Ein Stück USA hinter dem Kaktusvorhang (Kuba)


Für Kuba ist Guantánamo ein "kolonialer Schandfleck"


(26.01.2009)

Hendrik Bebber, LondonNach Präsident Obamas Entscheidung, das Lager in Guantánamo binnen eines Jahres zu schließen, wächst in Havanna die Hoffnung, dass auch der "koloniale Schandfleck" ausgelöscht wird und das US-Territorium nach 106 Jahren wieder zurück an Kuba fällt.

Die Bucht von Guantánamo wurde 1898 von der US-Marineinfanterie erobert. Zur Unterstützung kubanischer Revolutionäre hatte die USA den spanischen Kolonialherren den Krieg erklärt. Nach der Revolution betrachteten sich die USA als Schutzmacht Kubas. 1903 unterzeichnete die erste kubanische Regierung als Gegenleistung für die Souveränität einen Vertrag mit den USA, in dem sie die Bucht von Guantánamo auf "Dauer" als amerikanischen Flottenstützpunkt verpachtete. Die Miete für die 118 Quadratkilometer an der Ostspitze der Insel wurde auf 2000 Golddollar festgesetzt. Die beiden Länder erneuerten 1934 das Abkommen mit der Regelung, dass es nur im gegenseitigen Einvernehmen aufgelöst werden kann.

Auch nach Fidel Castros Revolution überwies das US-Schatzamt weiter die Schecks, die heute auf einen Betrag von 4085 Dollar ausgestellt werden. Freilich verzichtete Kuba seit 1959 auf die Einlösung und pochte auf die Rückgabe des Territoriums. Obwohl die USA 1979 die ebenfalls 1903 begonnene Kontrolle der Kanalzone Panamas beendete, machte sie keine Anstalten, das Relikt des amerikanischen Imperialismus aufzugeben.

Völkerrechtler wiesen daraufhin, dass nach einem Urteil des Internationalen Gerichtshofes in Den Hag aus dem Jahre 1947 der Pachtvertrag ungültig sei, da er "von einer imperialistischen Macht einem schwächern Staat aufgenötigt wurde". Zudem hätten die USA den Stützpunkt nur zum Zweck der Wasser- und Kohleversorgung ihrer Flotte bekommen.

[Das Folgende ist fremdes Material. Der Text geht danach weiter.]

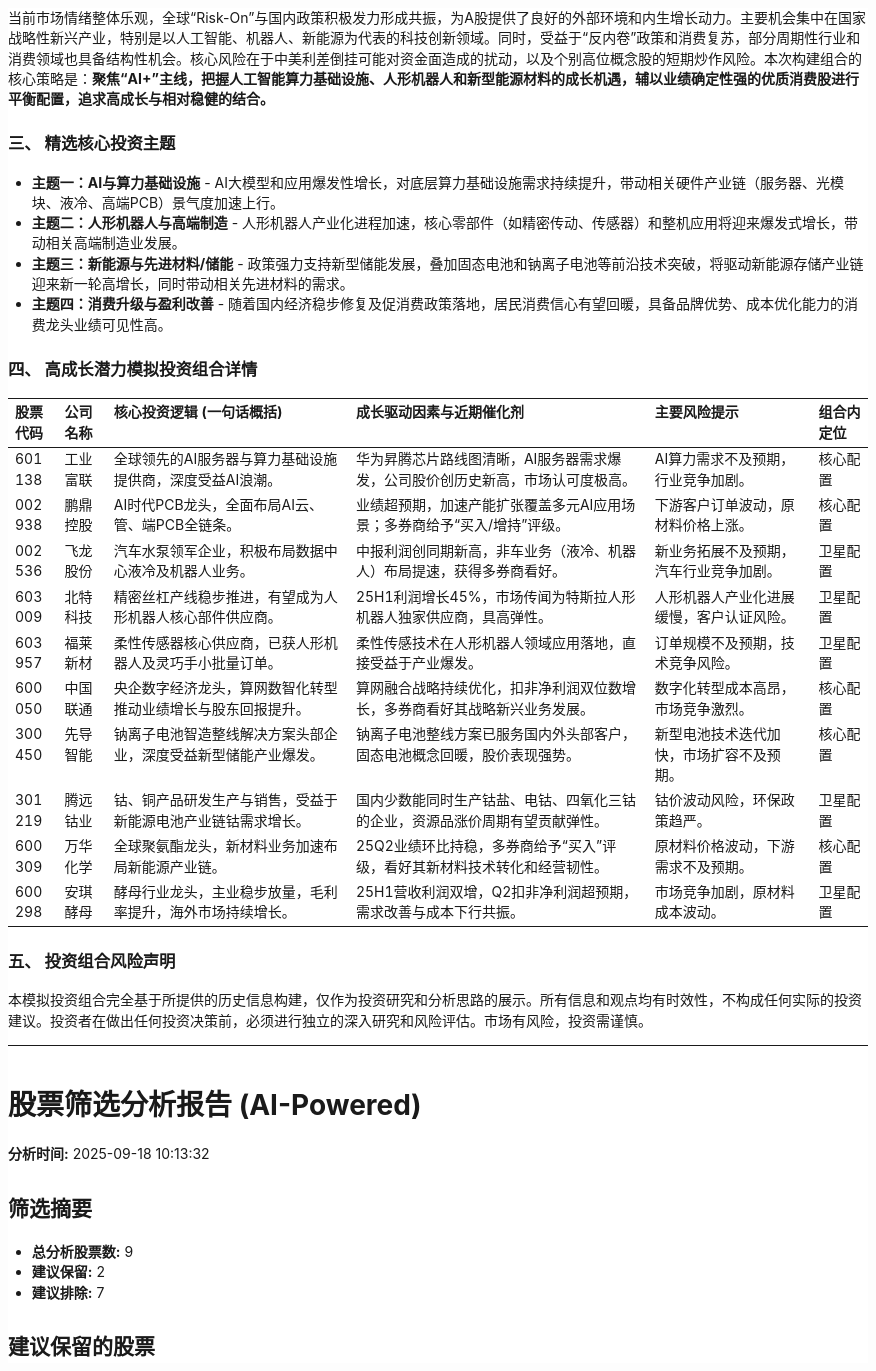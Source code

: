 当前市场情绪整体乐观，全球“Risk-On”与国内政策积极发力形成共振，为A股提供了良好的外部环境和内生增长动力。主要机会集中在国家战略性新兴产业，特别是以人工智能、机器人、新能源为代表的科技创新领域。同时，受益于“反内卷”政策和消费复苏，部分周期性行业和消费领域也具备结构性机会。核心风险在于中美利差倒挂可能对资金面造成的扰动，以及个别高位概念股的短期炒作风险。本次构建组合的核心策略是：**聚焦“AI+”主线，把握人工智能算力基础设施、人形机器人和新型能源材料的成长机遇，辅以业绩确定性强的优质消费股进行平衡配置，追求高成长与相对稳健的结合。**

### **三、 精选核心投资主题**

*   **主题一：AI与算力基础设施** - AI大模型和应用爆发性增长，对底层算力基础设施需求持续提升，带动相关硬件产业链（服务器、光模块、液冷、高端PCB）景气度加速上行。
*   **主题二：人形机器人与高端制造** - 人形机器人产业化进程加速，核心零部件（如精密传动、传感器）和整机应用将迎来爆发式增长，带动相关高端制造业发展。
*   **主题三：新能源与先进材料/储能** - 政策强力支持新型储能发展，叠加固态电池和钠离子电池等前沿技术突破，将驱动新能源存储产业链迎来新一轮高增长，同时带动相关先进材料的需求。
*   **主题四：消费升级与盈利改善** - 随着国内经济稳步修复及促消费政策落地，居民消费信心有望回暖，具备品牌优势、成本优化能力的消费龙头业绩可见性高。

### **四、 高成长潜力模拟投资组合详情**

| 股票代码 | 公司名称 | 核心投资逻辑 (一句话概括) | 成长驱动因素与近期催化剂 | 主要风险提示 | 组合内定位 |
| :--- | :--- | :--- | :--- | :--- | :--- |
| 601138 | 工业富联 | 全球领先的AI服务器与算力基础设施提供商，深度受益AI浪潮。 | 华为昇腾芯片路线图清晰，AI服务器需求爆发，公司股价创历史新高，市场认可度极高。 | AI算力需求不及预期，行业竞争加剧。 | 核心配置 |
| 002938 | 鹏鼎控股 | AI时代PCB龙头，全面布局AI云、管、端PCB全链条。 | 业绩超预期，加速产能扩张覆盖多元AI应用场景；多券商给予“买入/增持”评级。 | 下游客户订单波动，原材料价格上涨。 | 核心配置 |
| 002536 | 飞龙股份 | 汽车水泵领军企业，积极布局数据中心液冷及机器人业务。 | 中报利润创同期新高，非车业务（液冷、机器人）布局提速，获得多券商看好。 | 新业务拓展不及预期，汽车行业竞争加剧。 | 卫星配置 |
| 603009 | 北特科技 | 精密丝杠产线稳步推进，有望成为人形机器人核心部件供应商。 | 25H1利润增长45%，市场传闻为特斯拉人形机器人独家供应商，具高弹性。 | 人形机器人产业化进展缓慢，客户认证风险。 | 卫星配置 |
| 603957 | 福莱新材 | 柔性传感器核心供应商，已获人形机器人及灵巧手小批量订单。 | 柔性传感技术在人形机器人领域应用落地，直接受益于产业爆发。 | 订单规模不及预期，技术竞争风险。 | 卫星配置 |
| 600050 | 中国联通 | 央企数字经济龙头，算网数智化转型推动业绩增长与股东回报提升。 | 算网融合战略持续优化，扣非净利润双位数增长，多券商看好其战略新兴业务发展。 | 数字化转型成本高昂，市场竞争激烈。 | 核心配置 |
| 300450 | 先导智能 | 钠离子电池智造整线解决方案头部企业，深度受益新型储能产业爆发。 | 钠离子电池整线方案已服务国内外头部客户，固态电池概念回暖，股价表现强势。 | 新型电池技术迭代加快，市场扩容不及预期。 | 核心配置 |
| 301219 | 腾远钴业 | 钴、铜产品研发生产与销售，受益于新能源电池产业链钴需求增长。 | 国内少数能同时生产钴盐、电钴、四氧化三钴的企业，资源品涨价周期有望贡献弹性。 | 钴价波动风险，环保政策趋严。 | 卫星配置 |
| 600309 | 万华化学 | 全球聚氨酯龙头，新材料业务加速布局新能源产业链。 | 25Q2业绩环比持稳，多券商给予“买入”评级，看好其新材料技术转化和经营韧性。 | 原材料价格波动，下游需求不及预期。 | 核心配置 |
| 600298 | 安琪酵母 | 酵母行业龙头，主业稳步放量，毛利率提升，海外市场持续增长。 | 25H1营收利润双增，Q2扣非净利润超预期，需求改善与成本下行共振。 | 市场竞争加剧，原材料成本波动。 | 卫星配置 |

### **五、 投资组合风险声明**

本模拟投资组合完全基于所提供的历史信息构建，仅作为投资研究和分析思路的展示。所有信息和观点均有时效性，不构成任何实际的投资建议。投资者在做出任何投资决策前，必须进行独立的深入研究和风险评估。市场有风险，投资需谨慎。

---

# 股票筛选分析报告 (AI-Powered)

**分析时间:** 2025-09-18 10:13:32

## 筛选摘要

- **总分析股票数:** 9
- **建议保留:** 2
- **建议排除:** 7

## 建议保留的股票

Alle andere Nutzung - insbesondere der Unterhalt von Gefangenenlagern - widersprächen dem Sinn und Inhalt des Vertrages.

Größtes Minenfeld der WeltNach Castros Revolution riegelten Kuba und die USA die Guantánamo-Bucht hermetisch ab. Die USA legten 75000 Landminen im Niemandsland zwischen dem Stützpunkt und Kuba. Es war das größte Minenfeld der Welt nach Korea, bis Präsident Clinton 1996 die Räumung anordnete. Auch Kuba verbuddelte Landminen zur Grenze und pflanzte dazu noch undurchdringliche Kaktusfelder an. Das völkerrechtliche Niemandsland von Guantánamo wurde von den USA bereits in den frühen 90er Jahren für umstrittene Gefangenlager benutzt. So wurden hier Flüchtlinge aus Haiti festgehalten, die von der US-Marine auf hoher See gestellt wurden. Diese Praxis wurde 1993 vom höchsten amerikanischen Gericht als ungesetzlich verboten.

Hinter dem "eisernen Kaktusvorhang" von Guantánamo steckt ein Stück USA in der Karibik. Die 8500 Soldaten und ihre Familie brauchen vom Baseballfeld bis zu "McDonalds" auf kein Heimatgefühl zu verzichten. Eine Meerwasserentsalzungsanlage und große Windkraftwerke sorgen dafür, dass der Stützpunkt völlig von der kubanischen Versorgung unabhängig ist.